At PGM live on Feb. 22nd, the event organisers had pulled an audience to Junkyard in Abuja for an evening of music with Black Magic headlining. He was going to be supported by Cef, The Isomers, and Kaline. The advertised show time was 4pm, and on-purpose, I got there late — 5:30pm — because Abuja event organisers and poor time management have become a standard complaint in my event reviews.

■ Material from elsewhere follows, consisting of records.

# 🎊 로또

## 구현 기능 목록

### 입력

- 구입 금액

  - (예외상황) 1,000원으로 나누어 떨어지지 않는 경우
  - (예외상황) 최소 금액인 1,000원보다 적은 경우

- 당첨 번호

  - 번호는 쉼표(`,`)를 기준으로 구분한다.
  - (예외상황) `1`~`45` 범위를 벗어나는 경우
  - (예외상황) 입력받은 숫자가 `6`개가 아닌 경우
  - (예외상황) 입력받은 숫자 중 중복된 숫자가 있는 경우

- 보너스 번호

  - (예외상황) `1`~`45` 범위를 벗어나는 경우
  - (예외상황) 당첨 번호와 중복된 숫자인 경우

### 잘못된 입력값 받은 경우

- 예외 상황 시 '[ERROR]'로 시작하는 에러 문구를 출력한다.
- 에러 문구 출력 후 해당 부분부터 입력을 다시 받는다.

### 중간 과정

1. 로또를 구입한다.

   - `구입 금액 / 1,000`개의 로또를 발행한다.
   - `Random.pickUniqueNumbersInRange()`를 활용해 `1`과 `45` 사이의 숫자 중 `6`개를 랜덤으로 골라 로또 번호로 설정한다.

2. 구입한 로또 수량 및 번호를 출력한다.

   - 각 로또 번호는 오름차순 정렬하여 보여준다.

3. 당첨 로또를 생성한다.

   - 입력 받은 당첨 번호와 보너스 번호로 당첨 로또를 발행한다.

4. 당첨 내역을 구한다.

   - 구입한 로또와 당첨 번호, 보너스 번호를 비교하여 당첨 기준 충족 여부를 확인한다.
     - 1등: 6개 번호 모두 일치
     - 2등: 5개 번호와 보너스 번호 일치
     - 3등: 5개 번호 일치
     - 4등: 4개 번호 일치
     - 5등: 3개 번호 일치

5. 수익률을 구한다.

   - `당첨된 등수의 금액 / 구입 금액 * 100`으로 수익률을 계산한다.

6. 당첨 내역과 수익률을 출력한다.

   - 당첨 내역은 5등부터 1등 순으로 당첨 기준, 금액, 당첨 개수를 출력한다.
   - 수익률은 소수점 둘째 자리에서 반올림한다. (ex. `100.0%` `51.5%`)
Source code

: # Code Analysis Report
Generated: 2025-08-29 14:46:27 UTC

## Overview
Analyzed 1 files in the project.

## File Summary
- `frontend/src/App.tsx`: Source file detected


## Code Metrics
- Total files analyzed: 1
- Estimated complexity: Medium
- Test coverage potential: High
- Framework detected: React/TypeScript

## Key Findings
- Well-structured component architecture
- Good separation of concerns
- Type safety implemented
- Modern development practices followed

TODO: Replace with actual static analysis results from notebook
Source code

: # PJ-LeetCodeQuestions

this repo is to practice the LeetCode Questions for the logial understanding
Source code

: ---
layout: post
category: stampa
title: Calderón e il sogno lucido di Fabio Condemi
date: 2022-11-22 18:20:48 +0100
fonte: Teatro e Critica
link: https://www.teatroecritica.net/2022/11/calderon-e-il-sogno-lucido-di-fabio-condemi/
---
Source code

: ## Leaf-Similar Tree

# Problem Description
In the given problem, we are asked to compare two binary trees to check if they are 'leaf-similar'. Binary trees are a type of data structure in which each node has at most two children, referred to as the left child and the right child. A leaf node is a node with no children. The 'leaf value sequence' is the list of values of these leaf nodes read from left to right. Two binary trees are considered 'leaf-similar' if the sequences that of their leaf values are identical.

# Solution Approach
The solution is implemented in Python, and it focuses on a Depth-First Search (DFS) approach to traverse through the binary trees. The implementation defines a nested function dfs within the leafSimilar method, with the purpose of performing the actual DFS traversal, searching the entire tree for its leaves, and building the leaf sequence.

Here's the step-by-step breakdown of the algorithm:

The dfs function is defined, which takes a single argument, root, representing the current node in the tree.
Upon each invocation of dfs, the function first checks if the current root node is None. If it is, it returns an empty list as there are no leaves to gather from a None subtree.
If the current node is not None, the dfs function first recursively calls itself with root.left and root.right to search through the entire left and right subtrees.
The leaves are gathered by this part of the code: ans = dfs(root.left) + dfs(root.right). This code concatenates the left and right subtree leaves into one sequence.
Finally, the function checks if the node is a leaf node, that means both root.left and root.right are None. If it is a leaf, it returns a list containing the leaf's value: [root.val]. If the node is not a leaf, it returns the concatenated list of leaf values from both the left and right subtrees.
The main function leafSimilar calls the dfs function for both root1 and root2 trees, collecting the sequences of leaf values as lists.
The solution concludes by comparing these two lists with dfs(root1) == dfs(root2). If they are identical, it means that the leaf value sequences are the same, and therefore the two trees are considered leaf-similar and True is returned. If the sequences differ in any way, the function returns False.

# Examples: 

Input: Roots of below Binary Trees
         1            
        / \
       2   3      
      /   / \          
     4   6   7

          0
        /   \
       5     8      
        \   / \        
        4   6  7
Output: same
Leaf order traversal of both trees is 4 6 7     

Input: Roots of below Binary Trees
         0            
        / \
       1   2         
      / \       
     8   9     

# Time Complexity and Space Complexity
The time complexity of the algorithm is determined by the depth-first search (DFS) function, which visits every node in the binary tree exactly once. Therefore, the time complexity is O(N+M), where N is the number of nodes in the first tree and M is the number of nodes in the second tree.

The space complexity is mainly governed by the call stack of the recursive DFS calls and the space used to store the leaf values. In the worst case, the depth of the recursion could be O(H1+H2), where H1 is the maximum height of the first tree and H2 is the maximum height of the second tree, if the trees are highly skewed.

Showing up late did not change this. The event started at about 8pm.

Kaline at the show.

The Isomers opened the event and put up a good fight against the poor sound, managing to deliver a decent performance. They could have been better, but there’s not much they could have done when a crucial element of live music performance was failing. The sound improved a little before Cef followed after them, then Kaline, and eventually Blackmagic, who showed up at midnight, 30 minutes after I had left, and about 2 hours after Kaline finished performing. There was a DJ who brought his A-game during the 2 hour interlude before Blackmagic showed up, but that didn’t change the fact that this event had started four hours late, and still kept an audience waiting an extra 2-hours for the headliner. Abot 60% of the initial audience was gone by the time I was leaving.

When Cef took to the stage, garbed in a white native with no shoes, I noticed his dreadlocks were shorter than they used to be. I hadn’t seen Cef perform in a long time and over the last two Tamerri festivals, his performance craft had dwindled greatly. His captivating performances were bereft of everything that made them beautiful. Over the last two years, the shoeless priest had lost his connections to the deities.

Something was different today though, it wasn’t just the shorter dreads, there was an aura about Cef, there was something nostalgic about when he spoke into the mic. I could feel a force pouring out gently from the stage. I hadn’t seen Cef — the real Cef — in 2 years, all I had experienced was a ghost of his former self, too intangible to convey his power across the stage. This though, was not the apparition whose performances had dampened my spirits in the last two years.

He began to do a freestyle mic check, just like I remembered it, spurting tunes into the mic in gibberish, gibberish morphed into lyrics, a ritual that connected him and the band that was playing while transporting the audience into his territory. He had begun to ferry his listeners across his sound waves, and I knew it.

Cef spent his performance set swaying from one end of the stage to another, singing with intensity, invoking power with each tune and step. I made my way up front while he was singing “Angeli” because this was the Cef whose performances enthralled me. He was generating enough energy on that stage to send power surges across Junkyard’s open field. The force rising on the stage was nearing peak levels when he invited Bobby Ibo to join him on stage. Bobby kicked a rap verse and Cef finally hit the Zenith of the build-up with chants of “I’m gonna be okay, I’m gonna be just fine”. The instrumentalists followed his rise shortly after, burying everything underneath the waves of crashing cymbals and booming basses.

Whenever I see Cef bare feet, it looks like he can feel the earth, he is eccentric and his eccentricity flows through in a manner that is not invasive. If Cef were a priest, he would be a medium for Ala.

Ala is an Alusi — an Igbo deity. Her power and jurisdiction is far reaching, she is goddess of Earth, fertility, creativity, and she rules the underworld.

With the loss of his ability to have captivating performances, Cef was trapped in the underworld in my mind. I was delighted to witness his resurrection. Ala will be pleased to have his bare feet charting musical courses across her Earth.